ECLI:NL:CRVB:2009:BK6887
Centrale Raad van Beroep
- Hoger beroep
- G. van der Wiel
- G.J.H. Doornewaard
- J. Brand
- Rechtspraak.nl
Herstart van de terugbetalingsperiode in het kader van de Wet studiefinanciering 2000
In deze uitspraak van de Centrale Raad van Beroep op 11 december 2009, betreft het hoger beroep van een appellant tegen een eerdere uitspraak van de voorzieningenrechter van de rechtbank Rotterdam. De zaak draait om de terugbetalingsperiode van studiefinanciering zoals geregeld in de Wet studiefinanciering 2000 (Wsf 2000). De appellant betwist de start van de terugbetalingsperiode, die volgens hem pas zou moeten beginnen per 1 januari 2007, omdat hij onafgebroken heeft gestudeerd van 1997 tot 1 augustus 2006. De IB-Groep, die verantwoordelijk is voor de uitvoering van de studiefinanciering, heeft echter vastgesteld dat de terugbetalingsperiode per 1 augustus 2006 is gestart, omdat de appellant op dat moment niet langer studeerde.
De Raad overweegt dat de appellant niet heeft gereageerd op eerdere besluiten van de IB-Groep, die de aanloopfase en aflosfase van de terugbetalingsperiode hebben vastgesteld. De Raad concludeert dat de appellant geen gronden heeft aangevoerd die zouden kunnen leiden tot een andere conclusie over de start van de terugbetalingsperiode.
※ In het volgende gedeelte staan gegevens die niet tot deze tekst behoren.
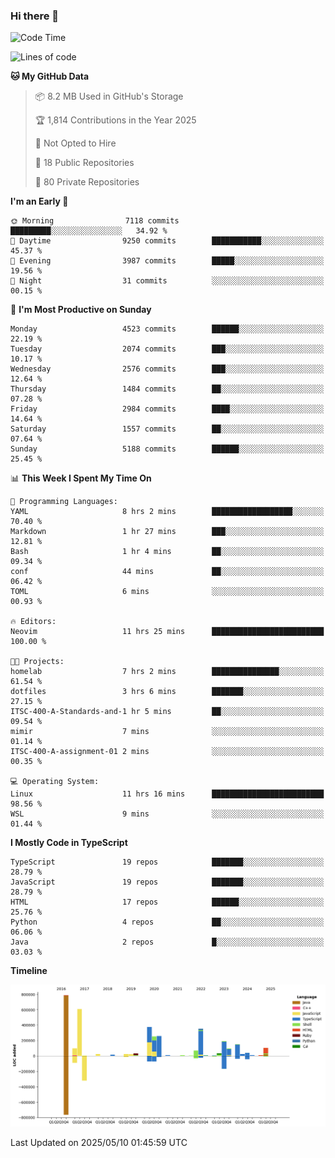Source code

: ### Hi there 👋

<!--
**Clumsy-Coder/Clumsy-Coder** is a ✨ _special_ ✨ repository because its `README.md` (this file) appears on your GitHub profile.

Here are some ideas to get you started:

- 🔭 I’m currently working on ...
- 🌱 I’m currently learning ...
- 👯 I’m looking to collaborate on ...
- 🤔 I’m looking for help with ...
- 💬 Ask me about ...
- 📫 How to reach me: ...
- 😄 Pronouns: ...
- ⚡ Fun fact: ...
-->

<!-- anmol098/waka-readme-stats -->
<!--START_SECTION:waka-->
![Code Time](http://img.shields.io/badge/Code%20Time-1%2C264%20hrs%2036%20mins-blue)

![Lines of code](https://img.shields.io/badge/From%20Hello%20World%20I%27ve%20Written-3.6%20million%20lines%20of%20code-blue)

**🐱 My GitHub Data** 

> 📦 8.2 MB Used in GitHub's Storage 
 > 
> 🏆 1,814 Contributions in the Year 2025
 > 
> 🚫 Not Opted to Hire
 > 
> 📜 18 Public Repositories 
 > 
> 🔑 80 Private Repositories 
 > 
**I'm an Early 🐤** 

```text
🌞 Morning                7118 commits        █████████░░░░░░░░░░░░░░░░   34.92 % 
🌆 Daytime                9250 commits        ███████████░░░░░░░░░░░░░░   45.37 % 
🌃 Evening                3987 commits        █████░░░░░░░░░░░░░░░░░░░░   19.56 % 
🌙 Night                  31 commits          ░░░░░░░░░░░░░░░░░░░░░░░░░   00.15 % 
```
📅 **I'm Most Productive on Sunday** 

```text
Monday                   4523 commits        ██████░░░░░░░░░░░░░░░░░░░   22.19 % 
Tuesday                  2074 commits        ███░░░░░░░░░░░░░░░░░░░░░░   10.17 % 
Wednesday                2576 commits        ███░░░░░░░░░░░░░░░░░░░░░░   12.64 % 
Thursday                 1484 commits        ██░░░░░░░░░░░░░░░░░░░░░░░   07.28 % 
Friday                   2984 commits        ████░░░░░░░░░░░░░░░░░░░░░   14.64 % 
Saturday                 1557 commits        ██░░░░░░░░░░░░░░░░░░░░░░░   07.64 % 
Sunday                   5188 commits        ██████░░░░░░░░░░░░░░░░░░░   25.45 % 
```


📊 **This Week I Spent My Time On** 

```text
💬 Programming Languages: 
YAML                     8 hrs 2 mins        ██████████████████░░░░░░░   70.40 % 
Markdown                 1 hr 27 mins        ███░░░░░░░░░░░░░░░░░░░░░░   12.81 % 
Bash                     1 hr 4 mins         ██░░░░░░░░░░░░░░░░░░░░░░░   09.34 % 
conf                     44 mins             ██░░░░░░░░░░░░░░░░░░░░░░░   06.42 % 
TOML                     6 mins              ░░░░░░░░░░░░░░░░░░░░░░░░░   00.93 % 

🔥 Editors: 
Neovim                   11 hrs 25 mins      █████████████████████████   100.00 % 

🐱‍💻 Projects: 
homelab                  7 hrs 2 mins        ███████████████░░░░░░░░░░   61.54 % 
dotfiles                 3 hrs 6 mins        ███████░░░░░░░░░░░░░░░░░░   27.15 % 
ITSC-400-A-Standards-and-1 hr 5 mins         ██░░░░░░░░░░░░░░░░░░░░░░░   09.54 % 
mimir                    7 mins              ░░░░░░░░░░░░░░░░░░░░░░░░░   01.14 % 
ITSC-400-A-assignment-01 2 mins              ░░░░░░░░░░░░░░░░░░░░░░░░░   00.35 % 

💻 Operating System: 
Linux                    11 hrs 16 mins      █████████████████████████   98.56 % 
WSL                      9 mins              ░░░░░░░░░░░░░░░░░░░░░░░░░   01.44 % 
```

**I Mostly Code in TypeScript** 

```text
TypeScript               19 repos            ███████░░░░░░░░░░░░░░░░░░   28.79 % 
JavaScript               19 repos            ███████░░░░░░░░░░░░░░░░░░   28.79 % 
HTML                     17 repos            ██████░░░░░░░░░░░░░░░░░░░   25.76 % 
Python                   4 repos             ██░░░░░░░░░░░░░░░░░░░░░░░   06.06 % 
Java                     2 repos             █░░░░░░░░░░░░░░░░░░░░░░░░   03.03 % 
```



**Timeline**

![Lines of Code chart](https://raw.githubusercontent.com/Clumsy-Coder/Clumsy-Coder/main/assets/bar_graph.png)


 Last Updated on 2025/05/10 01:45:59 UTC
<!--END_SECTION:waka-->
De Raad bevestigt dat de wijze waarop de beëindiging van de opschorting en de herstart van de terugbetalingsperiode hebben plaatsgevonden, niet onjuist zijn. De uitspraak van de rechtbank wordt dan ook bevestigd, en er zijn geen termen aanwezig voor een proceskostenveroordeling.
De uitspraak benadrukt het belang van tijdige rechtsmiddelen tegen besluiten van de IB-Groep en de gevolgen van het niet aanvechten van eerdere besluiten. De Raad stelt vast dat de appellant niet kan terugkomen op de eerder vastgestelde data voor de aanloop- en aflosfase, en dat de terugbetalingsperiode correct is herstart.